An Improved Pattern Informatics Method for Extracting Ionospheric Disturbances Related to Seismicity Based on CSES Data: A Case Study of the Mw7.3 Maduo Earthquake

Abstract

The exploration of multi-layer coupling mechanisms between earthquakes and the ionosphere is crucial for utilizing ionospheric precursors in earthquake prediction. A significant research task involves continuously tracking the spatio-temporal changes in ionospheric parameters, acquiring comprehensive seismic anomaly information, and capturing “deterministic” precursor anomalies. Based on data from the China Seismo-Electromagnetic Satellite (CSES), we enhance the Pattern Informatics (PI) Method and propose an Improved Pattern Informatics (IPI) Method. The IPI method enables the calculation of the spatio-temporal dynamics of electron density anomalies detected by the CSES satellite. The seismic signals in the electron density during earthquake on 2021 at Maduo are investigated in this work.

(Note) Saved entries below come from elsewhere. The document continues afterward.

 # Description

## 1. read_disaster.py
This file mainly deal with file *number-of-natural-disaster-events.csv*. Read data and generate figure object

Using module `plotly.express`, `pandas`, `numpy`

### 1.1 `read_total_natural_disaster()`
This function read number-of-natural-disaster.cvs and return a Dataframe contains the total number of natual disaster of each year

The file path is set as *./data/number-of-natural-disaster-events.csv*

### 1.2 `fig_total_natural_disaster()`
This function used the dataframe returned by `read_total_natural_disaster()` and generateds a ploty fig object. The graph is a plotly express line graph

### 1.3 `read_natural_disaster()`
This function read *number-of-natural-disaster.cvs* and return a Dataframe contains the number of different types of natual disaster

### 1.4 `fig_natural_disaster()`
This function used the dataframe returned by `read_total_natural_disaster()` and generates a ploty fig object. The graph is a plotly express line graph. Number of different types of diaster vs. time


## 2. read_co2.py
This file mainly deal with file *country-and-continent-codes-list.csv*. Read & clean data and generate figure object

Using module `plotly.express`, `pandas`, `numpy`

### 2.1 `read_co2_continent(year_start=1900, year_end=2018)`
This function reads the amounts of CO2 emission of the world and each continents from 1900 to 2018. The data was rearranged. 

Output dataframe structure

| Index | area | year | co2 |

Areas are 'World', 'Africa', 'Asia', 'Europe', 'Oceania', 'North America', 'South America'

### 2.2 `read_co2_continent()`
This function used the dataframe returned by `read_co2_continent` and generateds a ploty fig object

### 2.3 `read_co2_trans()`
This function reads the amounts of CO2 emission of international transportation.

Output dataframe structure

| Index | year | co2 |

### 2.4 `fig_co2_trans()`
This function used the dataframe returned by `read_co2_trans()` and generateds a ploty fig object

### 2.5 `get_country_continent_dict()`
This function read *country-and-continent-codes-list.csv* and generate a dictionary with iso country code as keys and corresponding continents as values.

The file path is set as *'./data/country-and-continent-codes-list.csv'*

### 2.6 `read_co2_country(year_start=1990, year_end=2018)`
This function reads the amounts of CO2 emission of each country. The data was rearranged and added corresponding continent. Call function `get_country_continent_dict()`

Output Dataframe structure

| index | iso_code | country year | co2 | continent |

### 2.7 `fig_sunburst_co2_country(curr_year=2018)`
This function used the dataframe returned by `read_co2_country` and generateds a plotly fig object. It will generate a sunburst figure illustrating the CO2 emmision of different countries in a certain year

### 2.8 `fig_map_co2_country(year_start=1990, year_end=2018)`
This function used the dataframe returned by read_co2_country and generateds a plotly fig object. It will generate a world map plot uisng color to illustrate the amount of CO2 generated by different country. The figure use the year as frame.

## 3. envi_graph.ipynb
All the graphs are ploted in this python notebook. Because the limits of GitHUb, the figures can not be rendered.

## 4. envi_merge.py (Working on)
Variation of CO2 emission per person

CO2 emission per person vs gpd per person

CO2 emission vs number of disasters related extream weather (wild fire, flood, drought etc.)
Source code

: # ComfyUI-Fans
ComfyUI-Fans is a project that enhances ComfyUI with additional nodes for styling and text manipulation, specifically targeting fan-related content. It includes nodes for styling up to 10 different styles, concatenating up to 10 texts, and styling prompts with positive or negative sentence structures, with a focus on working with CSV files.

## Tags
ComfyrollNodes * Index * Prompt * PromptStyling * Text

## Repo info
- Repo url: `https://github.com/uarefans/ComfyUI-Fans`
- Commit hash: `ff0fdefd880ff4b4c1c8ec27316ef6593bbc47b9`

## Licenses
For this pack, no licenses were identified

The results show that: (a) Compared to original electron density images, the IPI method-derived models extract distinct electron density anomaly signals, regardless of the data whether are collected during descending (daytime) or ascending (nighttime) orbits, or across different time scales of change window. (b) The electron density anomalies appear about 40 days prior to the Maduo Mw7.3 earthquake. The evolution of these anomalies follows a pattern of appearance, persistence, disappearance, re-emergence, and final disappearance. Moreover, the evolution trends of the IPI hotspot images at daytime and nighttime are similar. These results suggest that the IPI method can capture the spatio-temporal trends of ionospheric parameters and effectively extract electronic precursors related to strong earthquakes.